Estêvão 19/11/2020Estranhamento e desconforto é o que sentimos ao ler A casa das belas adormecidas, de Yasunari Kawabata. Afinal, a ideia de que jovens virgens são dopadas para servirem de companhia a idosos durante a noite não é lá muito assimilável. Mas é exatamente esse serviço que um hotel oferece e que Eguchi busca nas páginas desse livro. Porém, o simbolismo que isso carrega é o que torna a obra interessante, nos levando a refletir sobre aspectos como vida e morte; inocência e pecado; juventude e velhice. .
A cada capítulo acompanhamos uma visita de Eguche à casa, e a forma como esse personagem é construído nos incomoda e nos causa pena, porque expõe suas fragilidades de forma sutil e com uma linguagem precisa, que se detém em detalhes, progredindo lentamente e nos inserindo na narrativa. .
O erotismo é outro ponto de destaque, porque, mesclando-se aos sentimentos de Eguchi – que ora é selvagem, ora dócil –, a narrativa revela tensões sexuais que a qualquer momento podem explodir, causando em nós um misto de tensão, nojo e raiva. .
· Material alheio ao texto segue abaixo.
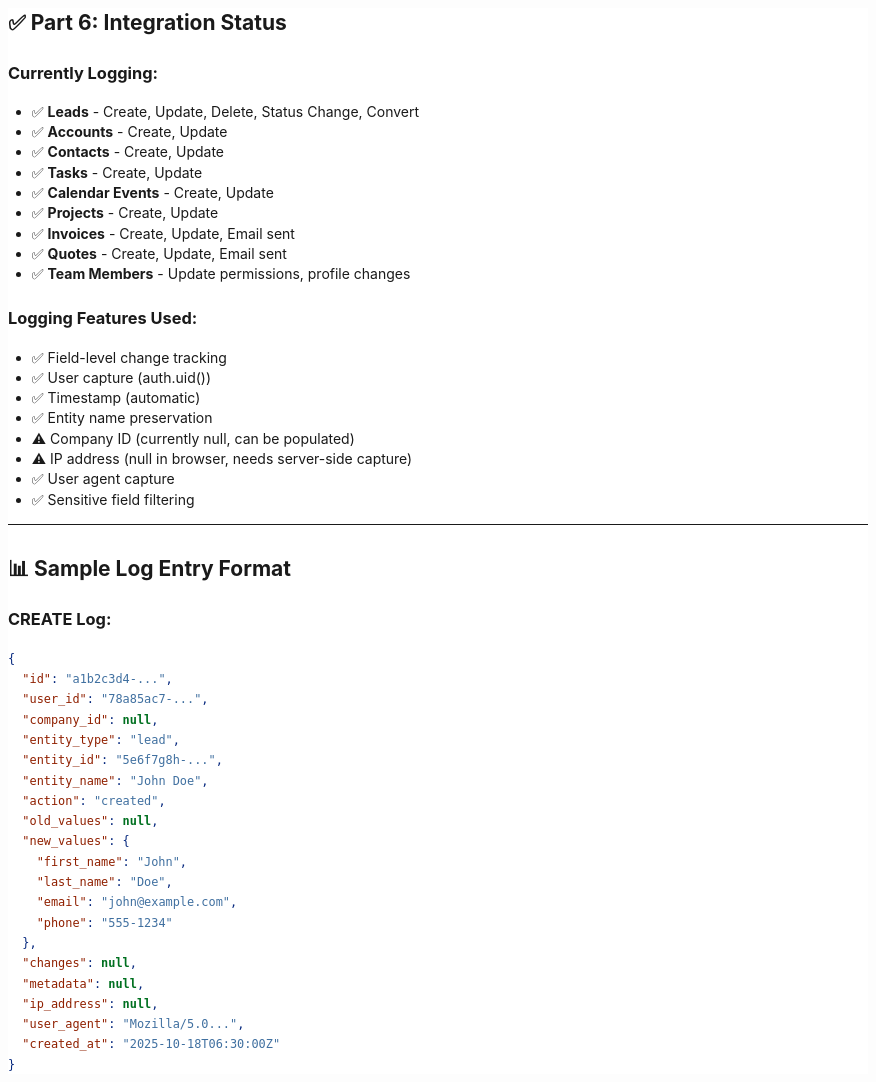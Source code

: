 
## ✅ Part 6: Integration Status

### Currently Logging:
- ✅ **Leads** - Create, Update, Delete, Status Change, Convert
- ✅ **Accounts** - Create, Update
- ✅ **Contacts** - Create, Update
- ✅ **Tasks** - Create, Update
- ✅ **Calendar Events** - Create, Update
- ✅ **Projects** - Create, Update
- ✅ **Invoices** - Create, Update, Email sent
- ✅ **Quotes** - Create, Update, Email sent
- ✅ **Team Members** - Update permissions, profile changes

### Logging Features Used:
- ✅ Field-level change tracking
- ✅ User capture (auth.uid())
- ✅ Timestamp (automatic)
- ✅ Entity name preservation
- ⚠️ Company ID (currently null, can be populated)
- ⚠️ IP address (null in browser, needs server-side capture)
- ✅ User agent capture
- ✅ Sensitive field filtering

---

## 📊 Sample Log Entry Format

### CREATE Log:
```json
{
  "id": "a1b2c3d4-...",
  "user_id": "78a85ac7-...",
  "company_id": null,
  "entity_type": "lead",
  "entity_id": "5e6f7g8h-...",
  "entity_name": "John Doe",
  "action": "created",
  "old_values": null,
  "new_values": {
    "first_name": "John",
    "last_name": "Doe",
    "email": "john@example.com",
    "phone": "555-1234"
  },
  "changes": null,
  "metadata": null,
  "ip_address": null,
  "user_agent": "Mozilla/5.0...",
  "created_at": "2025-10-18T06:30:00Z"
}
```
O equilíbrio obtido nessas cenas talvez romantize a prática bizarra, mas tem uma função bem clara: aproximar os opostos pelo que têm em comum. No caso das virgens, além vulnerabilidade, uma pureza que a qualquer momento pode ser maculada; já Eguchi é a lascívia que se amortiza diante da pureza. .
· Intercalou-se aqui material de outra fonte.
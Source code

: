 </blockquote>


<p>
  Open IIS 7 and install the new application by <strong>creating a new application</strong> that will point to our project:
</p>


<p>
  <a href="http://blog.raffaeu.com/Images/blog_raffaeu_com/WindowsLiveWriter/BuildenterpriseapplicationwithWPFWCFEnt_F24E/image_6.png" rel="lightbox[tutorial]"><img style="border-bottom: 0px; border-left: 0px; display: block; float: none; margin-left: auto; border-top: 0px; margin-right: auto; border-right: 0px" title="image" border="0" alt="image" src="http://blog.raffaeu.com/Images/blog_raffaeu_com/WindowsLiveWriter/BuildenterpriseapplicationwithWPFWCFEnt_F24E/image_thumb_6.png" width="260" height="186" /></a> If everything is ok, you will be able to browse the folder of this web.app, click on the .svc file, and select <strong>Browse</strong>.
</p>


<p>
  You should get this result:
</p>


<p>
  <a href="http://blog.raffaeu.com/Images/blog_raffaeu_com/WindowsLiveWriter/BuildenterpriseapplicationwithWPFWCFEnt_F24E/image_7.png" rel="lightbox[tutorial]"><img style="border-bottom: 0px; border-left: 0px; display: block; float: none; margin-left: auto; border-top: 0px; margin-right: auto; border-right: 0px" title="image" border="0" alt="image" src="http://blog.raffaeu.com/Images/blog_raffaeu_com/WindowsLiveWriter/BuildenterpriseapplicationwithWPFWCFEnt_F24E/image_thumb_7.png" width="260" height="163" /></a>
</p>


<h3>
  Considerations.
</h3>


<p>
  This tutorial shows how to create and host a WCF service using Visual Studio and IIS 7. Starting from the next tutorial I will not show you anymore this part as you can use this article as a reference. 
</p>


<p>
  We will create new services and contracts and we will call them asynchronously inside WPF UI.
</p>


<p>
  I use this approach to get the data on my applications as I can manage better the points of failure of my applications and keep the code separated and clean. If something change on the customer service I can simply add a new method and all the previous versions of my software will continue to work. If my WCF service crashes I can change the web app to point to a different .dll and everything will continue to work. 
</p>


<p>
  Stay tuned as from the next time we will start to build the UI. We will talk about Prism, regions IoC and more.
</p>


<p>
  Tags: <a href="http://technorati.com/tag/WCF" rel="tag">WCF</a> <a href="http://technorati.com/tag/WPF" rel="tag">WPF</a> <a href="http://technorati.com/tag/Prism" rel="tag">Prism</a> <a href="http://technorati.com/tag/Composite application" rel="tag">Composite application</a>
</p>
Outro aspecto que os aproxima é o da juventude e da velhice. Aqui as jovens representam o início da vida, enquanto Eguchi está na fase final dela, e tanto um quanto outro exibem uma fragilidade e uma incerteza diante do futuro. Nesse aspecto, tempo e morte são dois elementos que exercem sua força sobre ambos, e é o que o final nos diz por meio do destino de alguns personagens. .
Não sei dizer o quanto esse costume é presente na cultura oriental, mas como elemento narrativo, aliado à linguagem meticulosa de Kawabata, causa um efeito interessante que me remeteu ao Yin-yang, por construir equilíbrio entre opostos que se mantém ao longo do livro tanto pela escrita como pelos símbolos que sugere.